Migratory Joint Pain, Curbing the Pain, and a Potential Flare
Last updated: August 2023
All my joint problems, pain, or inflammation, have always been "migratory." This type of joint pain occurs with inflammation spreading from one joint to another at a time. In my experience, the first joint starts to feel better as I begin to feel the pain inside another joint. When migratory joint pain starts, it comes suddenly. One morning I wake up, and there is debilitating pain in my left wrist or right knee. In the span of a week, it can move around my entire body, affecting the smallest joints like my knuckles or the largest like my hips.
I experience joint pain in two scenarios:
- I have stressed my body and mind and need rest.
- A flare is coming.
To understand which one is happening, I first need to give it a couple of days. It has taken me 17 years to figure out a "joint pain management plan" and stay on top of it while keeping a positive perspective. I am going to share all of that here.
Curbing joint pain related to lupus
Typically the pain is more severe in the AM. As the day goes by, the severity starts to decrease as I begin to feel stiffness in the next joint, which is the indicator of what joint will be in pain the following day. To curb the pain, for the first couple of days, I use a combination of hot/cold treatment and over the counter anti-inflammatory drugs in conjunction with religious resting. If the issue continues longer than a week, that's my indicator that a flare is coming, I should stop the ibuprofen and instead call my doctor. I call this "curbing the flare," which I explain later. Now let's get into pain management.
1. Hot/Cold treatment
A hot shower first thing in the AM helps relax the muscles around the joint and relieves the stiffness. After loosening up the joint with a hot shower, I put a cold compress on the joint as it helps with decreasing the inflammation. I have a combination of gel ice packs and wraps that I rotate and use depending on the joint's type and location.
2. Over-the-counter anti-inflammatory drugs
I am not a fan of taking NSAIDs such as ibuprofen or naproxen for more than a week. The reason is that they are not the best choice for someone with chronic kidney problems like myself with lupus nephritis. I have discussed this with my doctor, and we have agreed that when such pains start, I take the Ibuprofen for 4-5 days and rest as best as I can. If the pain doesn't go away, I call my doctor for an actual flare management plan.
Curbing the flare
With lupus being a hidden disease and flares sneaking up on you here and there, I sometimes am grateful for these joint pains. I try to find the silver lining in the most painful aspects of the disease to best cope mentally. In the last 17 years, I have learned these pains are typically an indicator of an upcoming flare if they don't go away in a week. That is when I stop the ibuprofen and call my doctor to request an urgent appointment. The reason I say I am grateful for the pain is that they at least show me a sign to be aware and take care of myself and that something wrong is about to happen. I have had flares that came like a tornado from nowhere, shutting down my kidneys and sending me to chemotherapy without any heads-up.
When joint pain comes while other organ functions (in my case kidneys) are still normal, we have time to curb the flare.

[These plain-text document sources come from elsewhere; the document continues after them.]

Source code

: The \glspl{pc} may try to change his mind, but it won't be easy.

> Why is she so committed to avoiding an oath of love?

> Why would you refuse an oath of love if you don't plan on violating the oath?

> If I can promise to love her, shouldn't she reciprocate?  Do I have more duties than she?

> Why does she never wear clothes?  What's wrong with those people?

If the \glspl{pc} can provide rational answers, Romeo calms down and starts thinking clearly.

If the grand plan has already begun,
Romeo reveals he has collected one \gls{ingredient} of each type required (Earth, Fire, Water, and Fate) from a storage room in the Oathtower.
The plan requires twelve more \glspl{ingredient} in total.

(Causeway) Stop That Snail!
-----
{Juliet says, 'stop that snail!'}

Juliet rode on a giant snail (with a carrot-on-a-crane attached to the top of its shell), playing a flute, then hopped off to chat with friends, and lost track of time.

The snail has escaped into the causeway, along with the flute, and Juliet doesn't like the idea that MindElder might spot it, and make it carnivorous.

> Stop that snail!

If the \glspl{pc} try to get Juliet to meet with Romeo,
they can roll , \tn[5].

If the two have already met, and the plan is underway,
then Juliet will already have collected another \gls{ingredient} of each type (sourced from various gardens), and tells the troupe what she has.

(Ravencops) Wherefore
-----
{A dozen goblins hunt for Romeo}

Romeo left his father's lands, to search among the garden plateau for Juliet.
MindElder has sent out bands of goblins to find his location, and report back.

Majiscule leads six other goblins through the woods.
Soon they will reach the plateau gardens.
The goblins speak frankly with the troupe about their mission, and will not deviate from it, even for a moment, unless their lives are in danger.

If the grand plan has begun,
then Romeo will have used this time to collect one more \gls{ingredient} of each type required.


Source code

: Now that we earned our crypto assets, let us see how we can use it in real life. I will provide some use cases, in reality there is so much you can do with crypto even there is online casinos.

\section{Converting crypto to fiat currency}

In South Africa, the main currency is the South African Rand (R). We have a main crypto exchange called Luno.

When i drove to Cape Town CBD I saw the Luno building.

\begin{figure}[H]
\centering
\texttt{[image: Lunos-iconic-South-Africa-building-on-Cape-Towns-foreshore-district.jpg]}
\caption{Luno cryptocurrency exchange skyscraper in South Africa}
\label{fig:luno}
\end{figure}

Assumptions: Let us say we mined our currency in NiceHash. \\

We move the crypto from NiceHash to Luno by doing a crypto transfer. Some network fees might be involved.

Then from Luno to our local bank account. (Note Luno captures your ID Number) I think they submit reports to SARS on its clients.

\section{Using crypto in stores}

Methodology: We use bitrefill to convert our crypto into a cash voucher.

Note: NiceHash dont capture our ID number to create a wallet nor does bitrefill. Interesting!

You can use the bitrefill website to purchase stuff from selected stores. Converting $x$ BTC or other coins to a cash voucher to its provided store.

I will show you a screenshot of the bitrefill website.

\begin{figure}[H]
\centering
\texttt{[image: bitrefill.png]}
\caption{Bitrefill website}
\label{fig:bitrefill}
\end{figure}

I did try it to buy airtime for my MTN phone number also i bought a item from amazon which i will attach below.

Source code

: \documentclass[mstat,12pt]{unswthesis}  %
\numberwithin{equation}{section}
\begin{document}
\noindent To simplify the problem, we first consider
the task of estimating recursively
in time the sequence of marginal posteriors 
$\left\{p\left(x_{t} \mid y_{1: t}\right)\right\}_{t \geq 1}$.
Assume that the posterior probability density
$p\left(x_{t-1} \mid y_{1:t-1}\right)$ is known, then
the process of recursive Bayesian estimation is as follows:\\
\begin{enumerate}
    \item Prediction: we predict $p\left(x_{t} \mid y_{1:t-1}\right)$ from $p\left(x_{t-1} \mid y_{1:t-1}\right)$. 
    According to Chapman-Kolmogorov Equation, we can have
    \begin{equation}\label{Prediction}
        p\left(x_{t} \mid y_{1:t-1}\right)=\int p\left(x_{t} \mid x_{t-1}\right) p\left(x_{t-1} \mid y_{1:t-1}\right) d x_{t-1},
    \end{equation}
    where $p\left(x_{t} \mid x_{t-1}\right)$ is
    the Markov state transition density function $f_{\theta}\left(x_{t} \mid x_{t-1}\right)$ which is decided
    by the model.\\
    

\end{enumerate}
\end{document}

My doctors typically prescribe a short-term dose of steroids to relieve me from pain. Then we closely monitor all my blood tests to be on top of the disease activity. Typically the steroids calm down the pain and the flare in a month, and I go back to normal and off the steroids. Even though joint pain is debilitating and steroids have terrible side effects, I take them over a major kidney failure.
Have there been things you have learned along your lupus journey that you wish had been explained to you by a healthcare provider earlier?